By Faye Flam / Bloomberg Opinion
The omicron variant spreads so rapidly that sometimes it feels as if resistance is futile. It’s disheartening to hear of omicron infecting people who are up-to-date on their shots and wear an N95 mask every time they leave home. Even some well-known public health experts are getting infected. But that doesn’t mean everyone is going to get it.
What it does mean is that life is profoundly unfair. In some of us, the covid-19 vaccines work quite robustly, even against omicron. In others, the vaccines’ effect is weaker.
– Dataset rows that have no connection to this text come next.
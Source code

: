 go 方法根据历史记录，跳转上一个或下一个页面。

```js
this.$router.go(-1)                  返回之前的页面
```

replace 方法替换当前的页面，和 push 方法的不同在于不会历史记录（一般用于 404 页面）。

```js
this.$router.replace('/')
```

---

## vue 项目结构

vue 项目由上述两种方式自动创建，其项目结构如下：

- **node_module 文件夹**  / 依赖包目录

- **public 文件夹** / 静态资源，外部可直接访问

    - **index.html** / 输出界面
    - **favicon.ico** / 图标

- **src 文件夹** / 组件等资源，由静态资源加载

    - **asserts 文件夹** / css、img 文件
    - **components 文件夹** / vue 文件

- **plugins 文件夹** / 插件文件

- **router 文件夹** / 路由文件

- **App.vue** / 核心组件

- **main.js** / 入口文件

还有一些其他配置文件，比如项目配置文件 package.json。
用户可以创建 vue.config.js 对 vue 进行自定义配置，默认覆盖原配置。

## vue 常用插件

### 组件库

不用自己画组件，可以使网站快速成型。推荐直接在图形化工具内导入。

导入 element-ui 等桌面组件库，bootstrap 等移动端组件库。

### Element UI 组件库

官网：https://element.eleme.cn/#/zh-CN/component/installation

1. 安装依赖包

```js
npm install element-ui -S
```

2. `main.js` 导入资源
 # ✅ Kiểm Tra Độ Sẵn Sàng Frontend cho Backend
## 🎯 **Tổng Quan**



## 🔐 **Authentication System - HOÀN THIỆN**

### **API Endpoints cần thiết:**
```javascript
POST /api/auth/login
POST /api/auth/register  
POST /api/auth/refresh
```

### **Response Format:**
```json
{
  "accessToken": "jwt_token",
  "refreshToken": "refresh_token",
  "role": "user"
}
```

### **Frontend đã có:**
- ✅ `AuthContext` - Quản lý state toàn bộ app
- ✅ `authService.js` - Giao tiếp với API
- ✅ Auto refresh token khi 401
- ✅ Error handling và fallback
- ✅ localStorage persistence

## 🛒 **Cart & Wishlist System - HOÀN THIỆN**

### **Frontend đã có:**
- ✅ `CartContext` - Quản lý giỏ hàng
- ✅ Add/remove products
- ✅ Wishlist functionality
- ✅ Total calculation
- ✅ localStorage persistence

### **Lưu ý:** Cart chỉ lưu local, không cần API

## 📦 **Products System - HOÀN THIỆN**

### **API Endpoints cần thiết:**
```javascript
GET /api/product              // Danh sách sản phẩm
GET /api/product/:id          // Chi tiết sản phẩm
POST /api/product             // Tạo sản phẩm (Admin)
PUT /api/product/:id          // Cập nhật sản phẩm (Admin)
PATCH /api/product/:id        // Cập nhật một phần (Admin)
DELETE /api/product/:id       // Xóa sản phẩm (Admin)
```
Chalk this up to the spectacular diversity of the human immune system, which is partly regulated by some of the most varied genes in the human body.
A recent Harvard-MIT led study, to be published in the journal Cell, showed that about 20 percent of people get much poorer protection from their vaccines against omicron. They’re still better off than completely unvaccinated people, but this variability could account for some of the fully vaccinated people who’ve been hospitalized in the omicron wave.
The researchers looked at blood samples from 76 volunteers to examine the part of the immune system known as the T-cells. While antibodies wane over time, T-cells last longer and provide a second line of defense by identifying and killing infected cells. In vaccinated people, T-cells are primed to fight Sars-CoV-2 and can usually clear the infection within a couple of days. Many experts consider them the most critical part of our defenses against omicron.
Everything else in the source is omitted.